The story is one of betrayal:

  • A country, king, and military leaders betray a continent full of Indigenous people.
  • A colonel (Henri Bouquet, Amherst’s second-in-command) betrays one of his officers—Simeon Ecuyer, captain of the newly constructed Fort Pitt—blackmailing him.
  • Ecuyer himself, as a result of the blackmail, committing the ultimate betrayal, telling his wife, Ann,  that the blankets she is delivering to her Shawnee friend are a peace offering rather than the weapon they are.

Synopsis

The plot of Listen swirls around Simeon Ecuyer, captain of Fort Pitt (around which Pittsburgh subsequently sprang up) and, along with his wife, Ann, a recent survivor of smallpox.

Act I

After losing their young son to the disease a year before, the captain of the new fort is desperate not to lose his dear wife.
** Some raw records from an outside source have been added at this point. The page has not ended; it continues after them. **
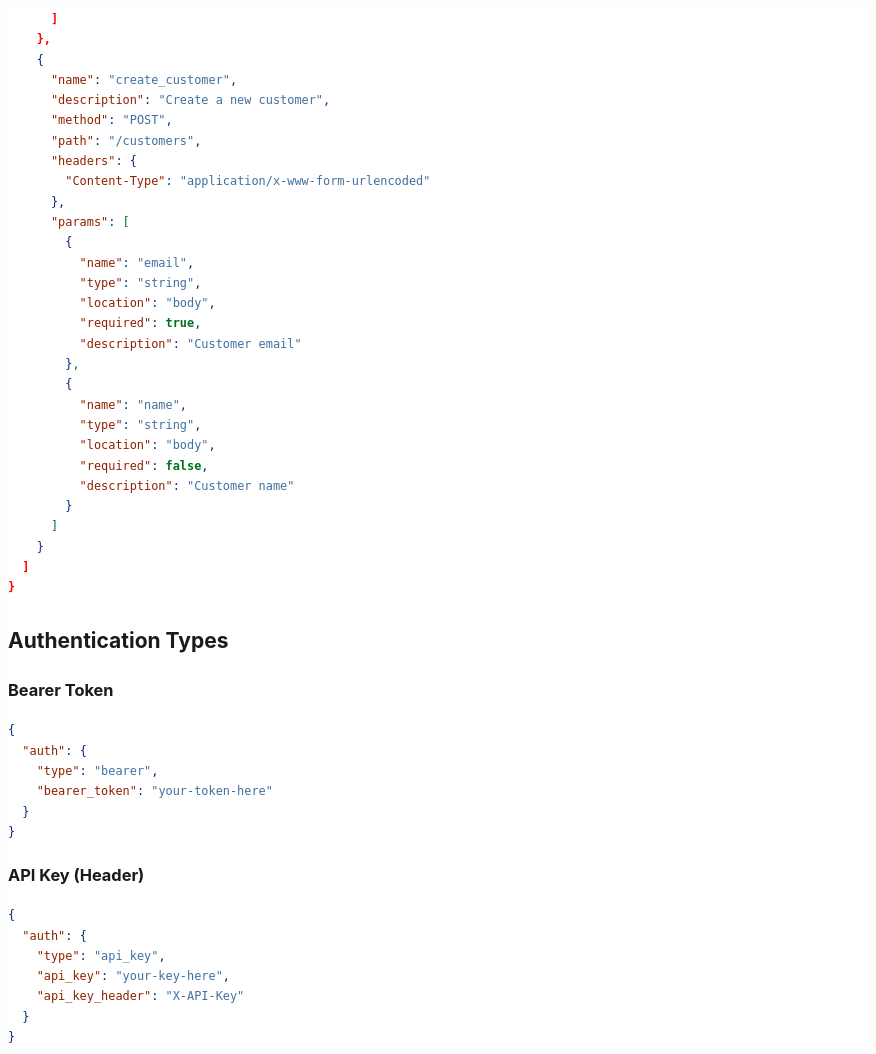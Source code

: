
 ```json
      ]
    },
    {
      "name": "create_customer",
      "description": "Create a new customer",
      "method": "POST",
      "path": "/customers",
      "headers": {
        "Content-Type": "application/x-www-form-urlencoded"
      },
      "params": [
        {
          "name": "email",
          "type": "string",
          "location": "body",
          "required": true,
          "description": "Customer email"
        },
        {
          "name": "name",
          "type": "string",
          "location": "body",
          "required": false,
          "description": "Customer name"
        }
      ]
    }
  ]
}
```

## Authentication Types

### Bearer Token
```json
{
  "auth": {
    "type": "bearer",
    "bearer_token": "your-token-here"
  }
}
```

### API Key (Header)
```json
{
  "auth": {
    "type": "api_key",
    "api_key": "your-key-here",
    "api_key_header": "X-API-Key"
  }
}
```
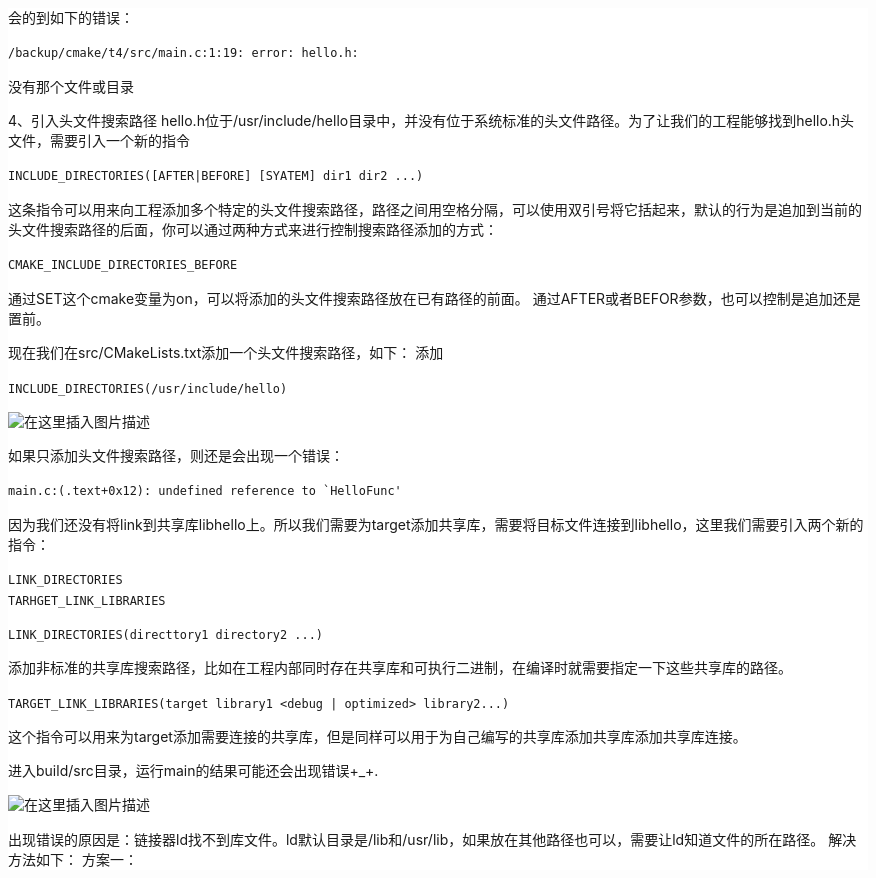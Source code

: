会的到如下的错误：

```
/backup/cmake/t4/src/main.c:1:19: error: hello.h:
```

没有那个文件或目录

4、引入头文件搜索路径
hello.h位于/usr/include/hello目录中，并没有位于系统标准的头文件路径。为了让我们的工程能够找到hello.h头文件，需要引入一个新的指令

```
INCLUDE_DIRECTORIES([AFTER|BEFORE] [SYATEM] dir1 dir2 ...)
```

这条指令可以用来向工程添加多个特定的头文件搜索路径，路径之间用空格分隔，可以使用双引号将它括起来，默认的行为是追加到当前的头文件搜索路径的后面，你可以通过两种方式来进行控制搜索路径添加的方式：

```
CMAKE_INCLUDE_DIRECTORIES_BEFORE
```

通过SET这个cmake变量为on，可以将添加的头文件搜索路径放在已有路径的前面。
通过AFTER或者BEFOR参数，也可以控制是追加还是置前。

现在我们在src/CMakeLists.txt添加一个头文件搜索路径，如下：
添加

```
INCLUDE_DIRECTORIES(/usr/include/hello)
```

![在这里插入图片描述](D:\my-note\cmake\assets\20201006234750120.png)

如果只添加头文件搜索路径，则还是会出现一个错误：

```
main.c:(.text+0x12): undefined reference to `HelloFunc'
```

因为我们还没有将link到共享库libhello上。所以我们需要为target添加共享库，需要将目标文件连接到libhello，这里我们需要引入两个新的指令：

```
LINK_DIRECTORIES
TARHGET_LINK_LIBRARIES
```

```
LINK_DIRECTORIES(directtory1 directory2 ...)
```

添加非标准的共享库搜索路径，比如在工程内部同时存在共享库和可执行二进制，在编译时就需要指定一下这些共享库的路径。

```
TARGET_LINK_LIBRARIES(target library1 <debug | optimized> library2...)
```

这个指令可以用来为target添加需要连接的共享库，但是同样可以用于为自己编写的共享库添加共享库添加共享库连接。

进入build/src目录，运行main的结果可能还会出现错误+_+.

![在这里插入图片描述](D:\my-note\cmake\assets\20201007001022545.png)

出现错误的原因是：链接器ld找不到库文件。ld默认目录是/lib和/usr/lib，如果放在其他路径也可以，需要让ld知道文件的所在路径。
解决方法如下：
方案一：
Unfortunately, Ann, who also was devastated by the loss, has taken to walking through the forest alone and is adept at evading the troops assigned to follow her. In order to keep her safe, Simeon convinces her to allow him to teach her how to shoot his pistols. In short order, Ann is forced to use them to save a young Shawnee woman (Dancing Willow) from being assaulted by an English officer. Unfortunately, that officer turns out to be Simeon’s new commanding officer, Henri Bouquet.

Act II

It becomes clear that the Native Americans are winning the battle: Chief Pontiac began a rebellion in Detroit that is spreading across the Ohio Valley, and British men, women, and children are being slaughtered in large numbers. Bouquet convinces Jeffery Amherst (commander of all Colonial troops) that it’s a great idea to infect the “savages” with smallpox, using tainted linens. At the same time, Bouquet blackmails Ecuyer into making Ann deliver those blankets to Dancing Willow, under threat of hanging Ann for having threatened Bouquet with a pistol. Ecuyer has to decide whether he will betray his wife in order to save her. Ultimately, he does.

Bouquet defeats the Indians at nearby Bushy Run, lifting the siege on Fort Pitt, and “accidentally” lets slip the part Ecuyer—and an unwitting Ann—played in the defeat. Horrified, Ann rushes to the Shawnee village to find her friend on her deathbed. Dancing Willow’s grandmother, The Stone Woman, asks Ann to take Dancing Willow’s young son to the next village, so he may not become sick. As they’re leaving, Ecuyer rushes in—to save her—but Bouquet shoots Ann, for giving “bold comfort to the enemy.”